I listened to their latest album earlier this year. Got a lot of great reviews. I heard it, I understood the importance, I got why people enjoyed it, but I did not like it. I feel the same for this album of theirs. Once again, I respect the whole of it, but it just isn’t my thing. I wish I could enjoy this. Glad that so many do. 4/5
I fucking love chaotic, noisy stuff like this. I don't even know how or why, but this level of barely restrained musical insanity really speaks to me
4/5
7/10 actually surprisingly cool!?
you’ve got classic screamo vocals paired with like bright optimistic, almost my bloody valentine-esque instrumentals
neat combo! I really dug it :)
These guys copped a lot of heat when this came out for not being "true metal" or whatever. Maybe it was because the cover art looks like it's going to be a pop album? Who knows. I think it was also decided that their fanbase was mostly hipsters, not guys in BATTLE JACKETS. Either way it's just mildly boring and tends to drag on in that way anything inspired by post-rock does. 3/5.
This was a little polarizing of an album to me. I thoroughly enjoyed the guitar work and instrumentals as a whole. Very dreamy, laid back yet forceful. Then the limited “singing” occurred which was just screaming unintelligible sounds. If this was merely an instrumental album I would rate it higher than what I just listened to. 5.2/10
Not sure about the "blackgaze" thing, sure it has quieter melodic interludes, but so does Metallica. Anyway this stuff always falls apart for me on the shrieky vocals, I just don't like it. It renders lyrics meaningless, making the vocals just a type of instrument, and one I don't care for the sound of. Which is a shame since for the most part I liked it musically.
Music- 4
Vocals- 3
Overall- 3.5
I think with multiple listens, I would really come to enjoy most of this and tolerate the vocals more. They remind me a lot of the band Pelican. Cool find!
My knee jerk reaction upon seeing the album cover this morning was: "oh great, some more shitty pop music". What I heard was drastically different. Blackgaze......black metal mixed with shoegaze and screamo. Holy hell was I wrong!
It's weird. It's just a wall of distorted sound, with a "singer" who just makes gutteral screaming noises about 4 doors down from the recording studio. Not a bakers fuck of an idea what he's saying.
It's a really weird concept. The wall of noise is surprisingly warm, albeit deafening, but you pair that with the bloodcurdling screaming from a few doors down and it's like this weird light/dark balancing act. It displays, to me, like someone's inner struggles. Hope overlaying the constant quarrel with depression and anxiety?
All in all, not something I'd necessarily revisit, but not the worst thing I've ever listened to. You would have to be in a certain mood in order to be receptive to this kind of music.
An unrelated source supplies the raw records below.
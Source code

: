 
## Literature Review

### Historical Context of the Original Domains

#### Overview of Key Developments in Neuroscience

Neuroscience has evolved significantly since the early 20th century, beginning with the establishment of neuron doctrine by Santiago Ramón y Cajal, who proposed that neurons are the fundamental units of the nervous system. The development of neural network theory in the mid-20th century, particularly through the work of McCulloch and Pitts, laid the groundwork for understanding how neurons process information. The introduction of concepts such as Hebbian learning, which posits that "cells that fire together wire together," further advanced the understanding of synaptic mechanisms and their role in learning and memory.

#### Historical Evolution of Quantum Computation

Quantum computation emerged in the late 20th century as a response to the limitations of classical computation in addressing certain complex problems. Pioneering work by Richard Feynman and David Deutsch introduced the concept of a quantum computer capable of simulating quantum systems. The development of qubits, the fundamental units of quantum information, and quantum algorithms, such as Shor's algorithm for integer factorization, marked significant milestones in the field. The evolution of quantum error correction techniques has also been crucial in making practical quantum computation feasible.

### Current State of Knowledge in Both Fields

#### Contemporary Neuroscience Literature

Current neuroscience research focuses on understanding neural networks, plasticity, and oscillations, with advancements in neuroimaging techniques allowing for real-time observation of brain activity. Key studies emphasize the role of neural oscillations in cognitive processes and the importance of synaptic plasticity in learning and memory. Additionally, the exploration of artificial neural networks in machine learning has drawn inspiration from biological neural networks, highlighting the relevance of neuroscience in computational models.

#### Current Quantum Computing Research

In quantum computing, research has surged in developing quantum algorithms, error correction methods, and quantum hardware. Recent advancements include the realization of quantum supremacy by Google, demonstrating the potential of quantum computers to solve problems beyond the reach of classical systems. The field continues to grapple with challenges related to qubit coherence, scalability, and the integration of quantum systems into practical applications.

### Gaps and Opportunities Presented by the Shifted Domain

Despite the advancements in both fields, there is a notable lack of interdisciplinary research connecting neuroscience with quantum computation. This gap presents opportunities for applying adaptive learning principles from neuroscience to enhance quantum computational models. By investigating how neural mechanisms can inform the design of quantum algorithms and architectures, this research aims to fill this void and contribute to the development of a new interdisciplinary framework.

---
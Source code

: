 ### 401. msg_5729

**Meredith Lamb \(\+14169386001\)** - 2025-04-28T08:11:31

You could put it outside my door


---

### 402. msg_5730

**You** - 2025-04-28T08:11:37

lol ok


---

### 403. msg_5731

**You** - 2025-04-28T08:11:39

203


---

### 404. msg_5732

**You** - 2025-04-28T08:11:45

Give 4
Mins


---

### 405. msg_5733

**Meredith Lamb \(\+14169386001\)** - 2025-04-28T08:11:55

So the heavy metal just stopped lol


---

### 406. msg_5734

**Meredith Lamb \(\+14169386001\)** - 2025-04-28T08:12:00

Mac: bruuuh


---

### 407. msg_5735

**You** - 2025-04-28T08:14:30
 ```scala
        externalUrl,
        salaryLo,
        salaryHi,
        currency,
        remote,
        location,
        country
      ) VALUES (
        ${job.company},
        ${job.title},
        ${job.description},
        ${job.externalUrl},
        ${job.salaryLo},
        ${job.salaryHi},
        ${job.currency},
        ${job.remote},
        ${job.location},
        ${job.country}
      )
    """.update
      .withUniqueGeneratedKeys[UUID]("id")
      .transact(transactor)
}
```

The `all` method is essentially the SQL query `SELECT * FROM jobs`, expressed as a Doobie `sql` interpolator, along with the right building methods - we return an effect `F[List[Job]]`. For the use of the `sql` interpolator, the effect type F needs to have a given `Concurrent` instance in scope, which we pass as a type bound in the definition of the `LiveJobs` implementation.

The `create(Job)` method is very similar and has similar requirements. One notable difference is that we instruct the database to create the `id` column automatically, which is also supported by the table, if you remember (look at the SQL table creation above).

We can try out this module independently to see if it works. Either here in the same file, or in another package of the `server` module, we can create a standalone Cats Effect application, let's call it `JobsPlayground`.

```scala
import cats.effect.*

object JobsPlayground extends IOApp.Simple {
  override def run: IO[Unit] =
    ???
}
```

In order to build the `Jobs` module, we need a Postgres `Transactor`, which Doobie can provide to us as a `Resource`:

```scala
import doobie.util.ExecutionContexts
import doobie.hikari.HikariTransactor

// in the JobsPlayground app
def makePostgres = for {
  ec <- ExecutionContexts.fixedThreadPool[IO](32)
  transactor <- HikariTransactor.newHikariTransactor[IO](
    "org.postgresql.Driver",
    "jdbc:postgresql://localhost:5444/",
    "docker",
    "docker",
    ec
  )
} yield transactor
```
It is pretty dark and hard to digest by times. Certainly an assult on the senses.
Favorite songs: Dream House, Sunbather
Least favorite songs: Please Remember, Windows
3/5
I gave this a full week before listening again as I had a headache and wasn’t in the right frame of mind last week, coming back to this fresh I can feel my headache coming back.
That's too bad. I really like the guitars on Deafheaven's "Sunbather." But I really don't care for screaming as the sole vocals. All the bits without the screaming are quite good and would be a high 4 stars without the rest.
I want to like Sunbather because at its best it creates some brilliantly atmospheric sounds, they're not really metal, just metalcore adjacent because of the screamo vocals and basic arrangements, it's chaotic and incredibly noisy but there's just as much stuff in there that doesn't work for me as that which does. At its best it reminds me of a heavier Maybeshewill but it might just be this morning in not quite getting on with it. There's a bit right in the middle of Please Remember that made me want to rip my ears off and that can't be good. It's a 2 but might get a 3 if I listened to it another day because it does grab me here and there.